[Source texts of formatted documents]
####################
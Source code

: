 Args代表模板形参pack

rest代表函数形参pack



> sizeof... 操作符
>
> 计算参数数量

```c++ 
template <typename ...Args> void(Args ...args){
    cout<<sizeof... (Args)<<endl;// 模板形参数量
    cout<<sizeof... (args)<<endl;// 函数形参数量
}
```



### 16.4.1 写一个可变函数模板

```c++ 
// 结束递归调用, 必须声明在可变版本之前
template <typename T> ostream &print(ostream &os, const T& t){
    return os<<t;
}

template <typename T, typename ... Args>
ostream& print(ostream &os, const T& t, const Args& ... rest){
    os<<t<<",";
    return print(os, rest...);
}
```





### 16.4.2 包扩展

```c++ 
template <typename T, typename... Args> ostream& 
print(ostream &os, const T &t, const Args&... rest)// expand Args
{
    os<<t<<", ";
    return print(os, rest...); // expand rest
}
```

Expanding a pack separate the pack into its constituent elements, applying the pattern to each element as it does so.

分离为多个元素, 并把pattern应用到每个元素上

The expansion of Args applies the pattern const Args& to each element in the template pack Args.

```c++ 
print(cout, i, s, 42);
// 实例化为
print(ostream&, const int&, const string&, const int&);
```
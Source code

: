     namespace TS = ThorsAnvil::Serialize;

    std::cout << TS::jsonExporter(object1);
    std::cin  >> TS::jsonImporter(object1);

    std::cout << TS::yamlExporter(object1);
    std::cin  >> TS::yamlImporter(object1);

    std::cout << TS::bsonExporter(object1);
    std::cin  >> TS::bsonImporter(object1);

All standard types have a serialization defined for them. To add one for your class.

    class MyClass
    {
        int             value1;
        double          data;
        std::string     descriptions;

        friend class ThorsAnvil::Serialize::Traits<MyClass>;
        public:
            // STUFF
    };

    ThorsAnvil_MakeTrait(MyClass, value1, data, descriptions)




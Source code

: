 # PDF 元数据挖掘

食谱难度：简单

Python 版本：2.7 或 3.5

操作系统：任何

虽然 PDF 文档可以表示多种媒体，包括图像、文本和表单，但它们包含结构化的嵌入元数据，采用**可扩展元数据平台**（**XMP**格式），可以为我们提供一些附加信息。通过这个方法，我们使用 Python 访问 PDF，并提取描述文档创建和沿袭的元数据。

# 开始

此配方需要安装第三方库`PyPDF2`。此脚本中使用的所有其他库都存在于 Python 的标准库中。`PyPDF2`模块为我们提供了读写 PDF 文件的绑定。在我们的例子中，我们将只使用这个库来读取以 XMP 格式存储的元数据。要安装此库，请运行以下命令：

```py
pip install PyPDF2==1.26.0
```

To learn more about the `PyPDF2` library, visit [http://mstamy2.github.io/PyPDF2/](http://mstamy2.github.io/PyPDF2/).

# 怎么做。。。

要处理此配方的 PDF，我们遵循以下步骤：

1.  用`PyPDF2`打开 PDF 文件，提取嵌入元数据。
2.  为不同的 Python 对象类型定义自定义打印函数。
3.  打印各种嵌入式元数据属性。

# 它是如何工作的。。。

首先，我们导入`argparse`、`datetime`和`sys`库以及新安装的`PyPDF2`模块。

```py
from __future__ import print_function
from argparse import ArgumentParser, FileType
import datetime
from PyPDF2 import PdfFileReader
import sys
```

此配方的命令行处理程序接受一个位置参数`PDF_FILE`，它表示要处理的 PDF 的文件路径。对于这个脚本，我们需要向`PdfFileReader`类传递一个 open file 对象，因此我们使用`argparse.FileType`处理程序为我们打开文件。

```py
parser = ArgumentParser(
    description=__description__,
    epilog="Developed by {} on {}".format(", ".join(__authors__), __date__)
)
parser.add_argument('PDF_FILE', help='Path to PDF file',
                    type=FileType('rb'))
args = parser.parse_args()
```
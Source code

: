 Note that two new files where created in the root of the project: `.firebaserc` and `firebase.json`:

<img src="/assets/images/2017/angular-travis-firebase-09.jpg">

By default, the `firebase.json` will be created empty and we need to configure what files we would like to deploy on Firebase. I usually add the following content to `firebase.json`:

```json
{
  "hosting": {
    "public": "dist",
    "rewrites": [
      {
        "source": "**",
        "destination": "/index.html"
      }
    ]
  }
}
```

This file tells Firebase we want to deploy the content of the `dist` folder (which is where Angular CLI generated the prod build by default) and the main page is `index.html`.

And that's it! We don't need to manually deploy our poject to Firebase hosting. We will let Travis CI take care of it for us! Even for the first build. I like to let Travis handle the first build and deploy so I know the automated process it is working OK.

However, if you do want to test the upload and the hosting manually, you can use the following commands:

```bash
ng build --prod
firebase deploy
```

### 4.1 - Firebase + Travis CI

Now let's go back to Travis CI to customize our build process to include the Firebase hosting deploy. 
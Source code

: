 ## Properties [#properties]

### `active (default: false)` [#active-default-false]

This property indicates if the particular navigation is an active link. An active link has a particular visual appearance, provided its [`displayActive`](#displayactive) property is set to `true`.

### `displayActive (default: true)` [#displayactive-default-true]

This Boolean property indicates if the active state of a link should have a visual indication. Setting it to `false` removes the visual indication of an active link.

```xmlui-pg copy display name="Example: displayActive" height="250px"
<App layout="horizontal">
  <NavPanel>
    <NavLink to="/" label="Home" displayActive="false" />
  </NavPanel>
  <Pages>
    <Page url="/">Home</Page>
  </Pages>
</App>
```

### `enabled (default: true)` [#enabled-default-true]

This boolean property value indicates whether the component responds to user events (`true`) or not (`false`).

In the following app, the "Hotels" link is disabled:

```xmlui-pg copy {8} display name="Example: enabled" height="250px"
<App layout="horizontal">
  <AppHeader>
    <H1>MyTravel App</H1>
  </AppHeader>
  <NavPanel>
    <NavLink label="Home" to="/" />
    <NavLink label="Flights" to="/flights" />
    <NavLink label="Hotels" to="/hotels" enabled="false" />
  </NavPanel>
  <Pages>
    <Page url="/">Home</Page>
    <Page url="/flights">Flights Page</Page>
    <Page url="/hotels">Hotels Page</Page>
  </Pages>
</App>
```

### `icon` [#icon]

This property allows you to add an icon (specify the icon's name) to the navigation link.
####################
• YOUR OBJECTIVE: Take the line above containing "Note that two", the line containing "### 4.1 - Firebase + Travis CI", and all lines in between, and copy them exactly without anything else.

• TASK RESULT:
: Note that two new files where created in the root of the project: `.firebaserc` and `firebase.json`:

<img src="/assets/images/2017/angular-travis-firebase-09.jpg">

By default, the `firebase.json` will be created empty and we need to configure what files we would like to deploy on Firebase. I usually add the following content to `firebase.json`:

```json
{
  "hosting": {
    "public": "dist",
    "rewrites": [
      {
        "source": "**",
        "destination": "/index.html"
      }
    ]
  }
}
```

This file tells Firebase we want to deploy the content of the `dist` folder (which is where Angular CLI generated the prod build by default) and the main page is `index.html`.

And that's it! We don't need to manually deploy our poject to Firebase hosting. We will let Travis CI take care of it for us! Even for the first build. I like to let Travis handle the first build and deploy so I know the automated process it is working OK.

However, if you do want to test the upload and the hosting manually, you can use the following commands:

```bash
ng build --prod
firebase deploy
```

### 4.1 - Firebase + Travis CI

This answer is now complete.